Karel Konrád (22 March 1899 – 11 December 1971) was a Czech writer and journalist.

==Biography==
Konrád was born on 22 March 1899 in Louny. He was born in the family of a flour trader. He studied at the Louny school together with his friend Konstantin Biebl, where he graduated in 1917. He had to enlist in the army practically immediately after graduation. After the First World War, he took part as a volunteer in the occupation of Slovakia by the Czechoslovak army.

He studied chemistry at the Technical University, then history and geography at Charles University, none of which he completed. For a short period he worked as a teacher but was dismissed for his left-wing convictions.

From 1923 Konrád devoted himself exclusively to journalism and literature. He became a member of the Devětsil where he became a representative of the Poetist movement and from 1925, worked as an editor in the Communist daily newspaper Rudé právo, but left the editorial office in 1930. In the same year he was a co-founder of the magazine Trn, which he edited until 1933.

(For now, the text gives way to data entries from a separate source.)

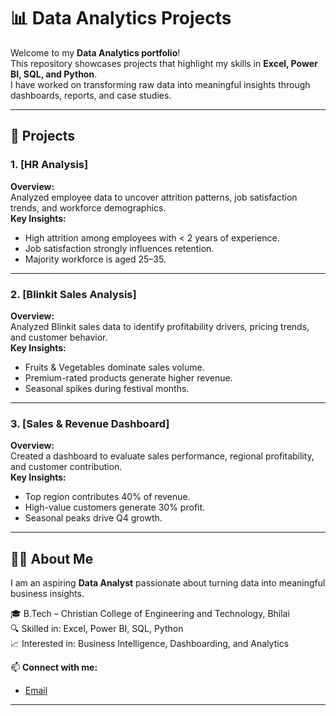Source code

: # 📊 Data Analytics Projects

Welcome to my **Data Analytics portfolio**!  
This repository showcases projects that highlight my skills in **Excel, Power BI, SQL, and Python**.  
I have worked on transforming raw data into meaningful insights through dashboards, reports, and case studies.  

---

## 🚀 Projects

### 1. [HR Analysis]
**Overview:**  
Analyzed employee data to uncover attrition patterns, job satisfaction trends, and workforce demographics.  
**Key Insights:**  
- High attrition among employees with < 2 years of experience.  
- Job satisfaction strongly influences retention.  
- Majority workforce is aged 25–35.
  
---

### 2. [Blinkit Sales Analysis]  
**Overview:**  
Analyzed Blinkit sales data to identify profitability drivers, pricing trends, and customer behavior.  
**Key Insights:**  
- Fruits & Vegetables dominate sales volume.  
- Premium-rated products generate higher revenue.  
- Seasonal spikes during festival months.  

---

### 3. [Sales & Revenue Dashboard] 
**Overview:**  
Created a dashboard to evaluate sales performance, regional profitability, and customer contribution.  
**Key Insights:**  
- Top region contributes 40% of revenue.  
- High-value customers generate 30% profit.  
- Seasonal peaks drive Q4 growth.  

---

## 🧑‍💻 About Me
I am an aspiring **Data Analyst** passionate about turning data into meaningful business insights.  

🎓 B.Tech – Christian College of Engineering and Technology, Bhilai  
🔍 Skilled in: Excel, Power BI, SQL, Python  
📈 Interested in: Business Intelligence, Dashboarding, and Analytics  

📫 **Connect with me:**  
- [Email](saoamit169@gmail.com)  

---


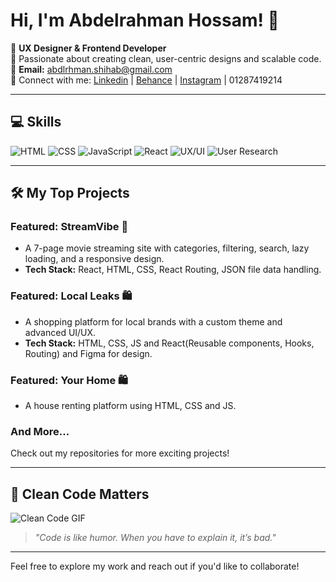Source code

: # Hi, I'm Abdelrahman Hossam! 👋  

🎨 **UX Designer & Frontend Developer**  
🌟 Passionate about creating clean, user-centric designs and scalable code.  
📩 **Email:** [abdlrhman.shihab@gmail.com](abdlrhman.shihab@gmail.com)  
📍 Connect with me: [Linkedin](https://www.linkedin.com/in/abdelrhman-shihab-372bb2228?utm_source=share&utm_campaign=share_via&utm_content=profile&utm_medium=android_app) | [Behance](https://www.behance.net/abdelrhhossam3) | [Instagram](https://www.instagram.com/abdelrhmaan17/)  | 01287419214

---

## 💻 Skills  

![HTML](https://img.shields.io/badge/-HTML-E34F26?logo=html5&logoColor=white)
![CSS](https://img.shields.io/badge/-CSS-1572B6?logo=css3&logoColor=white)
![JavaScript](https://img.shields.io/badge/-JavaScript-F7DF1E?logo=javascript&logoColor=black)
![React](https://img.shields.io/badge/-React-61DAFB?logo=react&logoColor=white)
![UX/UI](https://img.shields.io/badge/-UX/UI-00FF2A?logo=figma&logoColor=black)
![User Research](https://img.shields.io/badge/-User_Research-purple?logo=notion&logoColor=white)

---


## 🛠 My Top Projects  

### Featured: **StreamVibe** 🎥  
- A 7-page movie streaming site with categories, filtering, search, lazy loading, and a responsive design.  
- **Tech Stack:** React, HTML, CSS, React Routing, JSON file data handling.  

### Featured: **Local Leaks** 🛍️  
- A shopping platform for local brands with a custom theme and advanced UI/UX.
-  **Tech Stack:** HTML, CSS, JS and React(Reusable components, Hooks, Routing) and Figma for design.
### Featured: **Your Home** 🛍️  
- A house renting platform using HTML, CSS and JS.  

### And More...  
Check out my repositories for more exciting projects!  

---

## 🌟 Clean Code Matters  

![Clean Code GIF](https://media.giphy.com/media/26tn33aiTi1jkl6H6/giphy.gif)  

> *"Code is like humor. When you have to explain it, it’s bad."*   

---

Feel free to explore my work and reach out if you'd like to collaborate!  

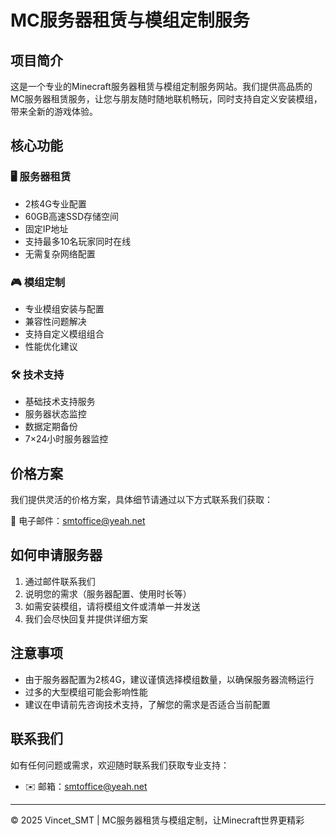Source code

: # MC服务器租赁与模组定制服务

## 项目简介
这是一个专业的Minecraft服务器租赁与模组定制服务网站。我们提供高品质的MC服务器租赁服务，让您与朋友随时随地联机畅玩，同时支持自定义安装模组，带来全新的游戏体验。

## 核心功能
### 🖥️ 服务器租赁
- 2核4G专业配置
- 60GB高速SSD存储空间
- 固定IP地址
- 支持最多10名玩家同时在线
- 无需复杂网络配置

### 🎮 模组定制
- 专业模组安装与配置
- 兼容性问题解决
- 支持自定义模组组合
- 性能优化建议

### 🛠️ 技术支持
- 基础技术支持服务
- 服务器状态监控
- 数据定期备份
- 7×24小时服务器监控

## 价格方案
我们提供灵活的价格方案，具体细节请通过以下方式联系我们获取：

📧 电子邮件：[smtoffice@yeah.net](mailto:smtoffice@yeah.net)

## 如何申请服务器
1. 通过邮件联系我们
2. 说明您的需求（服务器配置、使用时长等）
3. 如需安装模组，请将模组文件或清单一并发送
4. 我们会尽快回复并提供详细方案

## 注意事项
- 由于服务器配置为2核4G，建议谨慎选择模组数量，以确保服务器流畅运行
- 过多的大型模组可能会影响性能
- 建议在申请前先咨询技术支持，了解您的需求是否适合当前配置

## 联系我们
如有任何问题或需求，欢迎随时联系我们获取专业支持：
- ✉️ 邮箱：[smtoffice@yeah.net](mailto:smtoffice@yeah.net)

---
© 2025 Vincet_SMT | MC服务器租赁与模组定制，让Minecraft世界更精彩 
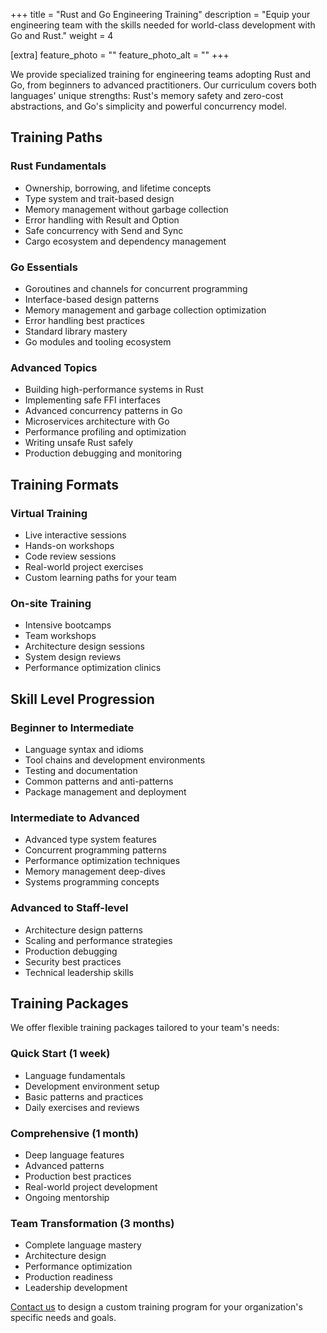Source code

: +++
title = "Rust and Go Engineering Training"
description = "Equip your engineering team with the skills needed for world-class development with Go and Rust."
weight = 4

[extra]
feature_photo = ""
feature_photo_alt = ""
+++

We provide specialized training for engineering teams adopting Rust and Go, from beginners to advanced practitioners. Our curriculum covers both languages' unique strengths: Rust's memory safety and zero-cost abstractions, and Go's simplicity and powerful concurrency model.

<!-- more -->

## Training Paths

### Rust Fundamentals

- Ownership, borrowing, and lifetime concepts
- Type system and trait-based design
- Memory management without garbage collection
- Error handling with Result and Option
- Safe concurrency with Send and Sync
- Cargo ecosystem and dependency management

### Go Essentials

- Goroutines and channels for concurrent programming
- Interface-based design patterns
- Memory management and garbage collection optimization
- Error handling best practices
- Standard library mastery
- Go modules and tooling ecosystem

### Advanced Topics

- Building high-performance systems in Rust
- Implementing safe FFI interfaces
- Advanced concurrency patterns in Go
- Microservices architecture with Go
- Performance profiling and optimization
- Writing unsafe Rust safely
- Production debugging and monitoring

## Training Formats

### Virtual Training

- Live interactive sessions
- Hands-on workshops
- Code review sessions
- Real-world project exercises
- Custom learning paths for your team

### On-site Training

- Intensive bootcamps
- Team workshops
- Architecture design sessions
- System design reviews
- Performance optimization clinics

## Skill Level Progression

### Beginner to Intermediate

- Language syntax and idioms
- Tool chains and development environments
- Testing and documentation
- Common patterns and anti-patterns
- Package management and deployment

### Intermediate to Advanced

- Advanced type system features
- Concurrent programming patterns
- Performance optimization techniques
- Memory management deep-dives
- Systems programming concepts

### Advanced to Staff-level

- Architecture design patterns
- Scaling and performance strategies
- Production debugging
- Security best practices
- Technical leadership skills

## Training Packages

We offer flexible training packages tailored to your team's needs:

### Quick Start (1 week)

- Language fundamentals
- Development environment setup
- Basic patterns and practices
- Daily exercises and reviews

### Comprehensive (1 month)

- Deep language features
- Advanced patterns
- Production best practices
- Real-world project development
- Ongoing mentorship

### Team Transformation (3 months)

- Complete language mastery
- Architecture design
- Performance optimization
- Production readiness
- Leadership development

[Contact us](/contact/ "Contact us") to design a custom training program for your organization's specific needs and goals.

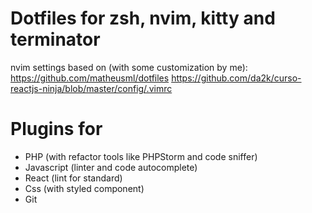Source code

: # Dotfiles for zsh, nvim, kitty and terminator

nvim settings based on (with some customization by me):
https://github.com/matheusml/dotfiles
https://github.com/da2k/curso-reactjs-ninja/blob/master/config/.vimrc

# Plugins for

* PHP (with refactor tools like PHPStorm and code sniffer)
* Javascript (linter and code autocomplete)
* React (lint for standard)
* Css (with styled component)
* Git
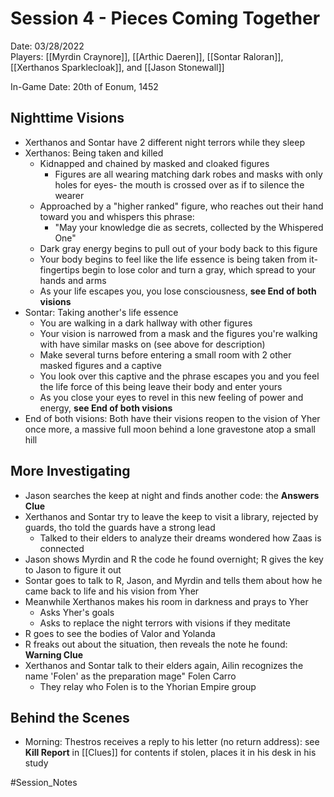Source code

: # Session 4 - Pieces Coming Together

Date: 03/28/2022  
Players: [[Myrdin Craynore]], [[Arthic Daeren]], [[Sontar Raloran]], [[Xerthanos Sparklecloak]], and [[Jason Stonewall]]  

In-Game Date: 20th of Eonum, 1452

## Nighttime Visions
- Xerthanos and Sontar have 2 different night terrors while they sleep
- Xerthanos: Being taken and killed 
	- Kidnapped and chained by masked and cloaked figures
		- Figures are all wearing matching dark robes and masks with only holes for eyes- the mouth is crossed over as if to silence the wearer 
	- Approached by a "higher ranked" figure, who reaches out their hand toward you and whispers this phrase:
		- "May your knowledge die as secrets, collected by the Whispered One"
	- Dark gray energy begins to pull out of your body back to this figure
	- Your body begins to feel like the life essence is being taken from it- fingertips begin to lose color and turn a gray, which spread to your hands and arms
	- As your life escapes you, you lose consciousness, **see End of both visions** 
- Sontar: Taking another's life essence
	- You are walking in a dark hallway with other figures
	- Your vision is narrowed from a mask and the figures you're walking with have similar masks on (see above for description)
	- Make several turns before entering a small room with 2 other masked figures and a captive
	- You look over this captive and the phrase escapes you and you feel the life force of this being leave their body and enter yours
	- As you close your eyes to revel in this new feeling of power and energy, **see End of both visions**
- End of both visions: Both have their visions reopen to the vision of Yher once more, a massive full moon behind a lone gravestone atop a small hill

## More Investigating
- Jason searches the keep at night and finds another code: the **Answers Clue** 
- Xerthanos and Sontar try to leave the keep to visit a library, rejected by guards, tho told the guards have a strong lead
	- Talked to their elders to analyze their dreams wondered how Zaas is connected
- Jason shows Myrdin and R the code he found overnight; R gives the key to Jason to figure it out
- Sontar goes to talk to R, Jason, and Myrdin and tells them about how he came back to life and his vision from Yher
- Meanwhile Xerthanos makes his room in darkness and prays to Yher
	- Asks Yher's goals
	- Asks to replace the night terrors with visions if they meditate 
- R goes to see the bodies of Valor and Yolanda
- R freaks out about the situation, then reveals the note he found: **Warning Clue**
- Xerthanos and Sontar talk to their elders again, Ailin recognizes the name 'Folen' as the preparation mage" Folen Carro
	- They relay who Folen is to the Yhorian Empire group

## Behind the Scenes
- Morning: Thestros receives a reply to his letter (no return address): see **Kill Report** in [[Clues]] for contents if stolen, places it in his desk in his study

#Session_Notes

In December 1939, he married Milena Polanová, the daughter of the literary critic and poet Bohumil Polan.

From 1945 until 1948 he again worked for Rudé právo. In 1946 he joined Barrandov Studios, where he served on various advisory boards until 1957, when he retired.

Konrád traveled to France and Italy in 1930, and after 1945 to Yugoslavia, the USSR and Poland. He wrote reports about post-war travels.